» **WORK ITEM**
Each line of the entries below that includes "offset" belongs in your answer.

--*--

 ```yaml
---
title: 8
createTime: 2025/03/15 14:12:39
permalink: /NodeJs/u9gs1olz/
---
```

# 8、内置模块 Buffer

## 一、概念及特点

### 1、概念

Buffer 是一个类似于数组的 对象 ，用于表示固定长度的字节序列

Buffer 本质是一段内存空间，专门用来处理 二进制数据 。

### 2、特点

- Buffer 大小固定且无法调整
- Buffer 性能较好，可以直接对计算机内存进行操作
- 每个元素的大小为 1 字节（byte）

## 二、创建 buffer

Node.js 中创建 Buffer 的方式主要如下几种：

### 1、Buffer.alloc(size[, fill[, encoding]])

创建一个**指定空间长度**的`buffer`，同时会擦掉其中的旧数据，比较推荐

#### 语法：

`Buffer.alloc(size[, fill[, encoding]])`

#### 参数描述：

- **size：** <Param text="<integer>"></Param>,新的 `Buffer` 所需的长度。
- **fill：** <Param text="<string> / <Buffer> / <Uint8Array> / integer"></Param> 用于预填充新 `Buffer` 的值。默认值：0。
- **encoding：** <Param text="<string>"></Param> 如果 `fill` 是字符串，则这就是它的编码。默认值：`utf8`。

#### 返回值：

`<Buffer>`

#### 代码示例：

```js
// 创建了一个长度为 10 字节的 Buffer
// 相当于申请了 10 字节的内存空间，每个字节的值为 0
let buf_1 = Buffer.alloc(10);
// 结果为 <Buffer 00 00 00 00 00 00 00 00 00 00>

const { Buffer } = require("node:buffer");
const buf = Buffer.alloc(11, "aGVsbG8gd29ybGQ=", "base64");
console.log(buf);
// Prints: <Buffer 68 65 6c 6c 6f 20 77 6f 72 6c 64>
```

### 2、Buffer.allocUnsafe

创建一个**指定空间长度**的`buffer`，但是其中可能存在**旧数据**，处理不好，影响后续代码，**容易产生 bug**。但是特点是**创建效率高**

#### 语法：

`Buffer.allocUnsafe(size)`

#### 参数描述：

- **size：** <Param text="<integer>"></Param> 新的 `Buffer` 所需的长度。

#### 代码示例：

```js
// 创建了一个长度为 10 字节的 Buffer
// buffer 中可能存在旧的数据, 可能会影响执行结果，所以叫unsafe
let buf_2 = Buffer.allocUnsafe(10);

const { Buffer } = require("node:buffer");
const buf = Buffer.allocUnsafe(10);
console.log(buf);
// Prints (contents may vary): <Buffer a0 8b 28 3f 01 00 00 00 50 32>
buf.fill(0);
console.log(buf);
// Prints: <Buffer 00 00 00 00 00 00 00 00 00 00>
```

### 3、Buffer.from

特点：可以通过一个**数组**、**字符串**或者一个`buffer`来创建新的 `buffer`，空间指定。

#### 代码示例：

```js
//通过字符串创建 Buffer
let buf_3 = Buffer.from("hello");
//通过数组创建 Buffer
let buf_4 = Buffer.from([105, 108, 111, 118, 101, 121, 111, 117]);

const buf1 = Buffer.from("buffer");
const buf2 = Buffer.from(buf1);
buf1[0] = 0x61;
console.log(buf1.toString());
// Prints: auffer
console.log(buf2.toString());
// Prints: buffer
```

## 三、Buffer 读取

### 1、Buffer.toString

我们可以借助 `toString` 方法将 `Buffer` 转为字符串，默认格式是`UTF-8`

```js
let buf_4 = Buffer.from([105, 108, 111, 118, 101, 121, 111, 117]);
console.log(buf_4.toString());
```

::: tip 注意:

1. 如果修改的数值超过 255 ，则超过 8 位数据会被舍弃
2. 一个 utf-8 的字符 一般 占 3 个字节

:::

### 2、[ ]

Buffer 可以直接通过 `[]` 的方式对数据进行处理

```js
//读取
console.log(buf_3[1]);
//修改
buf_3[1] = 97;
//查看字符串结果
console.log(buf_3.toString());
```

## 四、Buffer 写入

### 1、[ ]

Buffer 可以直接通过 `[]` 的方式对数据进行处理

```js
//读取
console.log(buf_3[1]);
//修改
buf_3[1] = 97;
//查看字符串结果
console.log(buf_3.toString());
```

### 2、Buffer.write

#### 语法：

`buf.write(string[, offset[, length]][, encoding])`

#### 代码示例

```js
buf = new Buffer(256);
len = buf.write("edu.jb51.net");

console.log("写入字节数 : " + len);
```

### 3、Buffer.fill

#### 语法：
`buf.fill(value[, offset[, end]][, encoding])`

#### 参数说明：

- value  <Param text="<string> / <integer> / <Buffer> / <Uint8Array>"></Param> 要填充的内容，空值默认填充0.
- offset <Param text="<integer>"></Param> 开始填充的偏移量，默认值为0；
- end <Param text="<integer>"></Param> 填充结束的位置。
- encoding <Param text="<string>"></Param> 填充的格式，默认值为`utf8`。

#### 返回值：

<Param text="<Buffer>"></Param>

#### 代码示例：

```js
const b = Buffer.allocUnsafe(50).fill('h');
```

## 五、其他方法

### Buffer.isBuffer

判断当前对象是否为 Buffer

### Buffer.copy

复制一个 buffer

--*--

» **TASK SOLUTION**
`buf.write(string[, offset[, length]][, encoding])`
`buf.fill(value[, offset[, end]][, encoding])`
- offset <Param text="<integer>"></Param> 开始填充的偏移量，默认值为0；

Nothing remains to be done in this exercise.